My Journey to Data Science

Zion Oladiran
3 min readJul 21, 2021

“The best way to learn data science is to do data science.” — Chanin Nantasenamat

In this post, I will share my learning process with you and enlighten you about data analysis. The first thing I did was to have a guide towards my goals. I’m really grateful to

for putting me through. She did a good job of pointing out some useful resources. I’ll strongly advise you to get yourself a mentor also.

What is Data Analysis?

It is a process of inspecting, cleansing, transforming, and modeling data to discover useful information, informing conclusions, and support decision-making.

For the inspection, cleansing, and transformation process, I’ll be making use of Python and Pandas Library. This will be explained in detail in my next post.

Data Analysis Process

Data Analysis Lifecycle/Process

1. Data Collection

This is the process of gathering quantitative and qualitative information on specific variables to evaluate outcomes or actionable insights. Today, with help from Web and analytics tools, data can be collected from website traffic, server activity, and other relevant sources, depending on the project. Note that the quality of the data plays a major role in getting an accurate prediction.

2. Data Extraction

Data extraction is the process of retrieving data from data sources for further data processing or storage. The retrieved data should contain only the quantity of data that will prove to be useful for the analysis. This is an important step in data analysis because excess data causes slower operations and biased or inaccurate results.

3. Data Preparation

To prevent false and misleading results, we need to check the dataset for anomalies like missing values or empty data, duplicate values, incorrect data types, invalid values, outliers, and non-relevant data. Such anomalies need to be treated before analyzing the data.

4. Data mining

This is the process of extracting usable information by identifying trends and patterns between the variables of a data set. It gives us an insight into the correlation between the variables. Hence, we can say that it helps us to gain insights from the raw data before moving towards the final model building.

5. Data Visualization

Data visualization is the graphical representation of information and data. By using visual elements like charts, graphs, and maps, data visualization tools provide an accessible way to identify and understand trends, outliers, and patterns in data.

6. Model Building

Model building helps us achieve the result by analyzing the most important factors and giving a solution to the problem. The major steps involved are; creating the model, validating the model, and predicting based on the model.

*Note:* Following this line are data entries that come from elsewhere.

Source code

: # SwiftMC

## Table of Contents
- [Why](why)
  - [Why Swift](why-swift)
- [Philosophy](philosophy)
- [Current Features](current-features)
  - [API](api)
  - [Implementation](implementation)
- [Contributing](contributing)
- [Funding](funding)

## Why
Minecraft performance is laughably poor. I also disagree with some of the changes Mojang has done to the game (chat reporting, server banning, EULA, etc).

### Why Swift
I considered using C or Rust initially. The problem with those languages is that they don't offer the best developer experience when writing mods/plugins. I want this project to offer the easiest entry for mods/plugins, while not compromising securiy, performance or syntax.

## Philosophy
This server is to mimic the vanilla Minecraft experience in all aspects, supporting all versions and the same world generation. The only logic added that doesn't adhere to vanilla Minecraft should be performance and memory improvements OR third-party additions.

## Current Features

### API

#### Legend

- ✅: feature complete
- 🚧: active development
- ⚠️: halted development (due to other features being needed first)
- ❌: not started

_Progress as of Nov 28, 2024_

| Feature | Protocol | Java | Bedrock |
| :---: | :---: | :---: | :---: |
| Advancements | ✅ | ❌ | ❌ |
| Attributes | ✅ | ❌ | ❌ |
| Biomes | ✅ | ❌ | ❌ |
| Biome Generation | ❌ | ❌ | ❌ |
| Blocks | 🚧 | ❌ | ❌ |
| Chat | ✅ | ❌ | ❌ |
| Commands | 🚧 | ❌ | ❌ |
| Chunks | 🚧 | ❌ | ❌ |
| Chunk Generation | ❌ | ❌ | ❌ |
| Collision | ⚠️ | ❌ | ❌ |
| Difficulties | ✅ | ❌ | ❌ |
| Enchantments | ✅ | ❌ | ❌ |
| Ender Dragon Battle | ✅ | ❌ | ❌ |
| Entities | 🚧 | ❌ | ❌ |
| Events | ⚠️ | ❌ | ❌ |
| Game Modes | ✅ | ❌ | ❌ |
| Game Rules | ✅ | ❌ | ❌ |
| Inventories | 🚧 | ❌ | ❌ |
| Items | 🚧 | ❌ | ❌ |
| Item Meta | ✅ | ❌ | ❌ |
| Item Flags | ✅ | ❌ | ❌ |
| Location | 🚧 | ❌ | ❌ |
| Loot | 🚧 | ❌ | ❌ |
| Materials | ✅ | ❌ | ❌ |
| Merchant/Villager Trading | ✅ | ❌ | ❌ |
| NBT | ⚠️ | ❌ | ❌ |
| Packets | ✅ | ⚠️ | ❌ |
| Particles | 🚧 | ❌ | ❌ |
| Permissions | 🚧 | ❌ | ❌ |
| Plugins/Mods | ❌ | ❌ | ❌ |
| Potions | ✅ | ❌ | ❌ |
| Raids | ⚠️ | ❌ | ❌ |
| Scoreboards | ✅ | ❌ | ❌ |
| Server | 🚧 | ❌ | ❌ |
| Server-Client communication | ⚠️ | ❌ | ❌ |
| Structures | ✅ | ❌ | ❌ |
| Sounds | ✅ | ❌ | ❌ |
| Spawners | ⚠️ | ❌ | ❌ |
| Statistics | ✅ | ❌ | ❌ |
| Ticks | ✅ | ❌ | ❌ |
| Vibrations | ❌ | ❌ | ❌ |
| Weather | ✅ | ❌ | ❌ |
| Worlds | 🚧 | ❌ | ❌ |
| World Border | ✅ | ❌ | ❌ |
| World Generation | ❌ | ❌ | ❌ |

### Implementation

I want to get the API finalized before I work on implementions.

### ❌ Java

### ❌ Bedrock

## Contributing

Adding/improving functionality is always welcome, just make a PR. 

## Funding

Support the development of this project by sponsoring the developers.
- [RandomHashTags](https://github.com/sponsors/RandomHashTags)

Various machine learning algorithms such as Classification, Regression, and Clustering are used to build the model.

Skills for Data Scientist

Before going into Data Science, there are some skills you need to know ;

  1. Programming in Python or R (either work).

2. Fluency with popular packages and workflows for data science tasks in your language of choice.

3. Statistics knowledge and methods.

4. Workflow and collaboration skills (Git, command line/bash, etc.)

Don’t be scared, you only need to be more intentional about learning, A step at a time!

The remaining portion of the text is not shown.